In short, too many drivers ran into it, so the city took it out. Even though cycling infrastructure and pedestrian-friendly developments are slowly on the rise in Dallas, the car is still king. No more bus islands are being built at the moment because drivers can’t seem to figure them out.

“The bottom line issue was we had some visibility issues that were causing problems with folks running into the bus island. We tried various ways to alleviate that, and it just wasn’t working. So a decision was made to remove the bus island,” says Chris Turner-Noteware, a city engineer and the assistant public works director for the city of Dallas. “At this point, we’ve not come up with a design that we like and that we feel is going to alleviate the issues that we had on Abrams. We’re continuing to investigate that design for bus islands. But they’re not being placed in projects right now.”

The bus island cost nearly $9,000 to install, and because the concrete underneath the island had to be replaced upon removal, more than doubling the cost. In total, the installation and removal of the bus island cost nearly $30,000, according to Turner-Noteware.

After the bus island was built, the city tried to get drivers’ attention by adding signs and stanchions. But cars kept hitting the structure. The city decided to yank it out. This means the bus will need to pull into the bike lane to pick up its customers, which is not ideal for anyone. A bicycle would have to stop behind the bus, hop onto the sidewalk, or venture out into traffic on a road that is still home to mostly speeding cars, even with a road diet.

Despite the step backward, the city hasn’t given up on the idea. There are plans for another iteration of the bus island. Turner-Noteware says that they learned from the experience. There will be modifications to how the islands are designed, placed, and striped. She also says the bus island will be built closer to the end of the project and include final striping to make sure it doesn’t blend with the pavement.

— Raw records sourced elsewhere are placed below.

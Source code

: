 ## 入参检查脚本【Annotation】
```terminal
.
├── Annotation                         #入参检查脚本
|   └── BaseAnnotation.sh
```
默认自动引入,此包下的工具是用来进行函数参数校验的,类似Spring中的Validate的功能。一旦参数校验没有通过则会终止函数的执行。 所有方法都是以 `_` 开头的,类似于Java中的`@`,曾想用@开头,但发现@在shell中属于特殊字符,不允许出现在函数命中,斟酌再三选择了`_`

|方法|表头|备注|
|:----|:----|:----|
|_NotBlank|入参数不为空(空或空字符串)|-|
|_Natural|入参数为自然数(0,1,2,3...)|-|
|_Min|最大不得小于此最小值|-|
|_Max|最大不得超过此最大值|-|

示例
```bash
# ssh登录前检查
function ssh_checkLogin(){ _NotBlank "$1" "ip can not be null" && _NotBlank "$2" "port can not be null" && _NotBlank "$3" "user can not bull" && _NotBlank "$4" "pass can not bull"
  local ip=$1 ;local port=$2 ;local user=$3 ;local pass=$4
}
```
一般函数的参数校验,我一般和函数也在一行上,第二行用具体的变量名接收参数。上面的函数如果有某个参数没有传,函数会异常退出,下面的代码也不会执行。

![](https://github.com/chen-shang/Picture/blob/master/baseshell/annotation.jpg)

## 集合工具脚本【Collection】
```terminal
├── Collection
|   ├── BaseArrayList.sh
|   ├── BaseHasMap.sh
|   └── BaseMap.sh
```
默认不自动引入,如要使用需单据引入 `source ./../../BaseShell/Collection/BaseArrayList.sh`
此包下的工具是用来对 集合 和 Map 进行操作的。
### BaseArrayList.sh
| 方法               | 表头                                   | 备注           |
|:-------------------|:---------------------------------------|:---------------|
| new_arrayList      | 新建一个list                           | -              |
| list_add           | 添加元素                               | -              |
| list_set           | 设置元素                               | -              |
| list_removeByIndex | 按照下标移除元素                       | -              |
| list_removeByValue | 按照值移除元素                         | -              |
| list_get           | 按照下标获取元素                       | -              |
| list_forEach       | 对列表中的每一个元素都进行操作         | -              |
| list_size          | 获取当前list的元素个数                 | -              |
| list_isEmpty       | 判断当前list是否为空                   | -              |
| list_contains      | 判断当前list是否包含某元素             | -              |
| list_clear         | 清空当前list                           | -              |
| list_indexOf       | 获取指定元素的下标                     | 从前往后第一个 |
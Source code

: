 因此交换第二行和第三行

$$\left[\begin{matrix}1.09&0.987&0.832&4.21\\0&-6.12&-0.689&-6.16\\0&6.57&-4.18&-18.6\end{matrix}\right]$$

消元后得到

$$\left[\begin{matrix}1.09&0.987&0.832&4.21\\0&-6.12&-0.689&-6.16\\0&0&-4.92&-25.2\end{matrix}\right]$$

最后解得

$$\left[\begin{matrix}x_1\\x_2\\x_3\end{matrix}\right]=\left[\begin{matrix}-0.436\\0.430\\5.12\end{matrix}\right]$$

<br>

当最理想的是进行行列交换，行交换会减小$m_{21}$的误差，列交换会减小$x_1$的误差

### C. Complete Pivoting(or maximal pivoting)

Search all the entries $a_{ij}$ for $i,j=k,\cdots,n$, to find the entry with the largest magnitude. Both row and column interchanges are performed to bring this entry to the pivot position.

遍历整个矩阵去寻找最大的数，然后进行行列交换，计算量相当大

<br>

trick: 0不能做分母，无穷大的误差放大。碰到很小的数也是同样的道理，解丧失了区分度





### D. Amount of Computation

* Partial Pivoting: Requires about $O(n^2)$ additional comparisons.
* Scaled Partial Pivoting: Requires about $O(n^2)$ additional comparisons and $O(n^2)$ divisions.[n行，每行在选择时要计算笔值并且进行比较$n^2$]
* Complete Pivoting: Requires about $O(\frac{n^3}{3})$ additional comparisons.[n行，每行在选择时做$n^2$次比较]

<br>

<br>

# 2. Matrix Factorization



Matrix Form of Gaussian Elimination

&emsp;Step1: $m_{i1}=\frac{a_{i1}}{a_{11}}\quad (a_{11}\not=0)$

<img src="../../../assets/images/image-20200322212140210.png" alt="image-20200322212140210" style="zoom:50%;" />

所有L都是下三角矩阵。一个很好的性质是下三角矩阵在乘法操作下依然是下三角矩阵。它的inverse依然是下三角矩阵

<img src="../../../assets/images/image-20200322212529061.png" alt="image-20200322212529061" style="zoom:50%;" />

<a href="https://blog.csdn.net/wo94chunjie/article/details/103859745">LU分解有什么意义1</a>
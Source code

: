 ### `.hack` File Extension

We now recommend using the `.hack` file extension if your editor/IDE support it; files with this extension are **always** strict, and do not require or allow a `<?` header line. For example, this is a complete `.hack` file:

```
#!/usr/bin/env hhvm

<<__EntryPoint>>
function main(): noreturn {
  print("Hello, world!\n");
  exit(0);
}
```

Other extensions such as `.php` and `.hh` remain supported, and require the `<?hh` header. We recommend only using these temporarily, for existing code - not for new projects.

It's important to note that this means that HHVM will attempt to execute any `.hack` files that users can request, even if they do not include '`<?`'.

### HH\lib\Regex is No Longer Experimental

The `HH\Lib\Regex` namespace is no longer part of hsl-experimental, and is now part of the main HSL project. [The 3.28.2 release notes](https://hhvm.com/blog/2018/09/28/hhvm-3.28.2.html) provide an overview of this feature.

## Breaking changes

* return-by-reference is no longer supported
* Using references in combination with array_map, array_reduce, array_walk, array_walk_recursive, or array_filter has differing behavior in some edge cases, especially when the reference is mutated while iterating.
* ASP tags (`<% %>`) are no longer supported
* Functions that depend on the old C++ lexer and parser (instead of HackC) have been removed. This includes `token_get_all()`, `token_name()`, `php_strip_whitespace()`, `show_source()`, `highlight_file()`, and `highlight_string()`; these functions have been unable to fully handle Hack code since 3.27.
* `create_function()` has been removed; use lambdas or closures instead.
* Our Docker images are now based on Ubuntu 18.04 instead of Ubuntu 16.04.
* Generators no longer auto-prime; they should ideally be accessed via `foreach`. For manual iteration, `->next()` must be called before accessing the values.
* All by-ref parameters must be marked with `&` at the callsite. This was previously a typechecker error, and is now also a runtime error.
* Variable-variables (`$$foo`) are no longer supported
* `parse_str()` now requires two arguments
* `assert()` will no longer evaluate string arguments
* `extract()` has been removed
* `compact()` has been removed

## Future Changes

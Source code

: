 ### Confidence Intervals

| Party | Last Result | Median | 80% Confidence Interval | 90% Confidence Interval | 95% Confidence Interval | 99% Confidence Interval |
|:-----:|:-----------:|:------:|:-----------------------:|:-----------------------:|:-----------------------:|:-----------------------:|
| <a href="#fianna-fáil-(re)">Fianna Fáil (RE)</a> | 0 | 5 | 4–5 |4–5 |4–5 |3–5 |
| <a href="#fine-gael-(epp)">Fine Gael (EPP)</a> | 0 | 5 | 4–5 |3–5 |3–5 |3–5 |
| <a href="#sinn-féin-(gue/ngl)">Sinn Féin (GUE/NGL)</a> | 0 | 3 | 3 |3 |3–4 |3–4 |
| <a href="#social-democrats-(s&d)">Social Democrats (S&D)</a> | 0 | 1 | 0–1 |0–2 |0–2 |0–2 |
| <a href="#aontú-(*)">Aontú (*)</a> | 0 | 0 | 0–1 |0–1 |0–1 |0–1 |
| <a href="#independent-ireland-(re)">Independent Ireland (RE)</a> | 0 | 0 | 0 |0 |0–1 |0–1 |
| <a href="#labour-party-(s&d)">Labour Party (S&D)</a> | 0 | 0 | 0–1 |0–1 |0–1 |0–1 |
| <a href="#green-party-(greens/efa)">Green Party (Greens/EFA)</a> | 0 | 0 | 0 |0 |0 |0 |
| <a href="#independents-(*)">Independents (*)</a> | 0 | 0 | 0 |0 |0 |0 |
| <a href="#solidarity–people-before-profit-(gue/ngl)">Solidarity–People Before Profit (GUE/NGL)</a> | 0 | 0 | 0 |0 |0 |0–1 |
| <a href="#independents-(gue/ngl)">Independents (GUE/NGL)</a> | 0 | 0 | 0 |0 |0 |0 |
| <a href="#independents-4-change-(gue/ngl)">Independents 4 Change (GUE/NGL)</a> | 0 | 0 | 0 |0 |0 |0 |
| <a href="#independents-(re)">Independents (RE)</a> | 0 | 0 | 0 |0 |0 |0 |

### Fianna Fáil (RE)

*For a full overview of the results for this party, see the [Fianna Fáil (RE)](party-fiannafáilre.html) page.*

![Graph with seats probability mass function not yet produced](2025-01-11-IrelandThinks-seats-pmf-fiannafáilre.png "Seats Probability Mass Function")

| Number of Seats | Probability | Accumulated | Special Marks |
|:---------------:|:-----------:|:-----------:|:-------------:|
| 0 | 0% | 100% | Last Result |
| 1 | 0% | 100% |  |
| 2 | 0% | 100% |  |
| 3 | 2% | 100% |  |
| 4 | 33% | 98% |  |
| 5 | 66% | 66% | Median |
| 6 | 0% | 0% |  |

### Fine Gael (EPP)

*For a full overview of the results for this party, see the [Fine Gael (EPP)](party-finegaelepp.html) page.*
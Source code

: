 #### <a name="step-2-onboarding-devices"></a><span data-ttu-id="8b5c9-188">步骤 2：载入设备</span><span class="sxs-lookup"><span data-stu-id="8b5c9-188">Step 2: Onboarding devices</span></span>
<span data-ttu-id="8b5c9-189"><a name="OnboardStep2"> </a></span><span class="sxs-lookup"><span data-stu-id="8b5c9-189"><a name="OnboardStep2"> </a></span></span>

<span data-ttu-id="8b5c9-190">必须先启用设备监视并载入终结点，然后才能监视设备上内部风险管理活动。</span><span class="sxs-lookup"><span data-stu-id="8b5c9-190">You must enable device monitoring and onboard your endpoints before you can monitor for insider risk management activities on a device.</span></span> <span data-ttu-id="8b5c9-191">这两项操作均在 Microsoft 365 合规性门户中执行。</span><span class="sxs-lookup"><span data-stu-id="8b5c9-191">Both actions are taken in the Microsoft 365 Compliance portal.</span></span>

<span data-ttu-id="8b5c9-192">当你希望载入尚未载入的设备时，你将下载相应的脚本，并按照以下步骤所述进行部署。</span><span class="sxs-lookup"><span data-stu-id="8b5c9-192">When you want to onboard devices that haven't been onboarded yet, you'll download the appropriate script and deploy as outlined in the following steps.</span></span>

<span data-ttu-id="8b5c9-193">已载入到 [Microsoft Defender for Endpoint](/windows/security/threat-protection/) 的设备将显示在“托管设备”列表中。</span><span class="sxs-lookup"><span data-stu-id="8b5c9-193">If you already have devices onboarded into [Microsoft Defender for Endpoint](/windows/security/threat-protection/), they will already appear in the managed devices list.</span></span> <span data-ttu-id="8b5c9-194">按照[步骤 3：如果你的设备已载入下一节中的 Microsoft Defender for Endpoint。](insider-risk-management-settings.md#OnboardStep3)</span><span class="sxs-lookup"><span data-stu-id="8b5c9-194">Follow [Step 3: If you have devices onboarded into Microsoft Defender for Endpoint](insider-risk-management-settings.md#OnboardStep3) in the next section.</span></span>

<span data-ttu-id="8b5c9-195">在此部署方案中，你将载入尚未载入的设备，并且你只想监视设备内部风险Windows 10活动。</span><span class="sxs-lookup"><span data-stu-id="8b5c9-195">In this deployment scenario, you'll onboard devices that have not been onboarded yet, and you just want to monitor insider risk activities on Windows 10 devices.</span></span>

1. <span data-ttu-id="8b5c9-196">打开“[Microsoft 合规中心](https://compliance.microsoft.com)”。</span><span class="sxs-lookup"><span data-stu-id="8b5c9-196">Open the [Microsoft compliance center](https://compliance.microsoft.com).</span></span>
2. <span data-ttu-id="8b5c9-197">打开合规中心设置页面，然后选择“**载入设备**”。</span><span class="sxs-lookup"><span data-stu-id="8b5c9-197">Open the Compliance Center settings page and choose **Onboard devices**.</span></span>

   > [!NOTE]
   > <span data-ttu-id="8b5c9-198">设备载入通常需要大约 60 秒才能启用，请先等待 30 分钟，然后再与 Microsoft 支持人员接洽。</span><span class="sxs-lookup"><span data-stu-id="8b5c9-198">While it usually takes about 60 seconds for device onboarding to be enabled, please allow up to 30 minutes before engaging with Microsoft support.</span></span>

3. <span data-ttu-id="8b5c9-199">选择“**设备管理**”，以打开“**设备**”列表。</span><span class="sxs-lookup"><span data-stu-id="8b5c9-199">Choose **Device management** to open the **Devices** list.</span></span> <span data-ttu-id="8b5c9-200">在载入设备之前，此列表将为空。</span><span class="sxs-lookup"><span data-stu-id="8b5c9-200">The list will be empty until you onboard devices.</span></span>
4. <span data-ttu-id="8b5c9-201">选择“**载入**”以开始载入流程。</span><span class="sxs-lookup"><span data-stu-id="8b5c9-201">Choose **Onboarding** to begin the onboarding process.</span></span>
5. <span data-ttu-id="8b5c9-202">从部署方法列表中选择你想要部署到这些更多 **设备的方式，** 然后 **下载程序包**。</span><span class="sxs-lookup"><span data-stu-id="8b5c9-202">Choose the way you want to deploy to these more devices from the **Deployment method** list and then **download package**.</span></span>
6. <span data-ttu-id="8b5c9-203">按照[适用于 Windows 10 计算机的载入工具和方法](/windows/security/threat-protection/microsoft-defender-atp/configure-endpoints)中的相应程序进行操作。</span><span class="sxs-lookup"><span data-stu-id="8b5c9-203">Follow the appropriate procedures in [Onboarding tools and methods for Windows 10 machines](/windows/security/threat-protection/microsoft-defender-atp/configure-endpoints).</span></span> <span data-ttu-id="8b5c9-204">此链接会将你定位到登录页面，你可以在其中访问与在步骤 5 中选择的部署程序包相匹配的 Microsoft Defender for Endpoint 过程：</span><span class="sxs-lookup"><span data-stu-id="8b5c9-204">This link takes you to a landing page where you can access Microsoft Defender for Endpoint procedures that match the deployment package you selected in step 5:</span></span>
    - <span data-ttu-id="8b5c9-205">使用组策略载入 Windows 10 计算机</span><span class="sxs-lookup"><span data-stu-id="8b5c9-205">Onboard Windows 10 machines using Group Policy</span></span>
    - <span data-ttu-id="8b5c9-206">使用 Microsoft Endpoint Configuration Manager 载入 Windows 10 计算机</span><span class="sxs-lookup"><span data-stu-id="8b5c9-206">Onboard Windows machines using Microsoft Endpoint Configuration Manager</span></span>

Driver education will also be necessary if the bus island is going to work.

“One of the main purposes of these Complete Street projects is to slow traffic down, so there has to be an element of driver behavior that comes along with it,” Turner-Noteware says. “All of those things have to come together to have a successful project.”

The original street design meant this project was never going to be easy. There are several non-traditional intersection angles, with a few jogs, free-flow right turn lanes, and on-street parking along the way. The street also runs through both neighborhoods and commercial areas, which meant the city didn’t always have the right-of-way it needed without acquiring it. The design is only 60 percent complete, the city says. It is seeking public input to inform the final section between Exposition and Carroll avenues on Main Street.

As of now, at two points along the street, the bike lanes require the cyclist to actually cross a street to continue in a protected lane. This happens at the intersection of Abrams and La Vista as well as Columbia and Carroll (the bike lanes are in green in the design below). If a cyclist is traveling east on Columbia, they’ll be in a bike lane on the north side of the street. But that cyclist must cross Columbia at Carroll and continue in the eastbound bike lane, which is suddenly on the south side of the road. Designs like this can be confusing for an unfamiliar cyclist and annoying for a frequent cyclist commuter. But with the section between Carroll and Columbia still in the design phase, that could change.

Courtesy: City of Dallas

“At a neighborhood meeting and being reminded about this abominable intersection with the bi-directional to uni-directional bike lane conversion,” Barrett tweeted about the design.

Despite the improvements, Barrett would like to see even more of a street diet for the road. “Even with the reductions that you have, it’s still too big or too still too wide,” he says. “It’s still built like a raceway and not like a normal street. I think given the race track-like nature of that portion of Abrams, they should have gotten more aggressive.”